## Task goal
Print out every entry that follows, exactly as written.

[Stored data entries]
★ ★ ★
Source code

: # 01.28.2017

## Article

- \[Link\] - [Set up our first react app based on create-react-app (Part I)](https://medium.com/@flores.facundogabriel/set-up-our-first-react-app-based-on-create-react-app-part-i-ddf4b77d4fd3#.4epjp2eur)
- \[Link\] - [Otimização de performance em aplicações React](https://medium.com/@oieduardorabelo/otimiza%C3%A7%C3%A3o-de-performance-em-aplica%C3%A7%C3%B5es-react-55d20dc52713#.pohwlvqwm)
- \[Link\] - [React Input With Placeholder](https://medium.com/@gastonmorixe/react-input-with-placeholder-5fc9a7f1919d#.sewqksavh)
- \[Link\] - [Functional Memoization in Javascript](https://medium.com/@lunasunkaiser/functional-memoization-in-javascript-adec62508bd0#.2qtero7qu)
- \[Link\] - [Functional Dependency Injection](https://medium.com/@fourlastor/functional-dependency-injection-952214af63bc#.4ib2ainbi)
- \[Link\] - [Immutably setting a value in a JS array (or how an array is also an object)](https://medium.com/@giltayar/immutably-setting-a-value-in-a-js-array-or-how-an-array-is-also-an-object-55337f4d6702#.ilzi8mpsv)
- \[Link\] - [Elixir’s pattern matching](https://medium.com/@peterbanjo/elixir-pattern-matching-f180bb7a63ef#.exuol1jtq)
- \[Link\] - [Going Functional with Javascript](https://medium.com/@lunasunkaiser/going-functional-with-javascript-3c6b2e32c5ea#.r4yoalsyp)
★ ★ ★
## Response
Source code

: # 01.28.2017

## Article

- \[Link\] - [Set up our first react app based on create-react-app (Part I)](https://medium.com/@flores.facundogabriel/set-up-our-first-react-app-based-on-create-react-app-part-i-ddf4b77d4fd3#.4epjp2eur)
- \[Link\] - [Otimização de performance em aplicações React](https://medium.com/@oieduardorabelo/otimiza%C3%A7%C3%A3o-de-performance-em-aplica%C3%A7%C3%B5es-react-55d20dc52713#.pohwlvqwm)
- \[Link\] - [React Input With Placeholder](https://medium.com/@gastonmorixe/react-input-with-placeholder-5fc9a7f1919d#.sewqksavh)
- \[Link\] - [Functional Memoization in Javascript](https://medium.com/@lunasunkaiser/functional-memoization-in-javascript-adec62508bd0#.2qtero7qu)
- \[Link\] - [Functional Dependency Injection](https://medium.com/@fourlastor/functional-dependency-injection-952214af63bc#.4ib2ainbi)
- \[Link\] - [Immutably setting a value in a JS array (or how an array is also an object)](https://medium.com/@giltayar/immutably-setting-a-value-in-a-js-array-or-how-an-array-is-also-an-object-55337f4d6702#.ilzi8mpsv)
- \[Link\] - [Elixir’s pattern matching](https://medium.com/@peterbanjo/elixir-pattern-matching-f180bb7a63ef#.exuol1jtq)
- \[Link\] - [Going Functional with Javascript](https://medium.com/@lunasunkaiser/going-functional-with-javascript-3c6b2e32c5ea#.r4yoalsyp)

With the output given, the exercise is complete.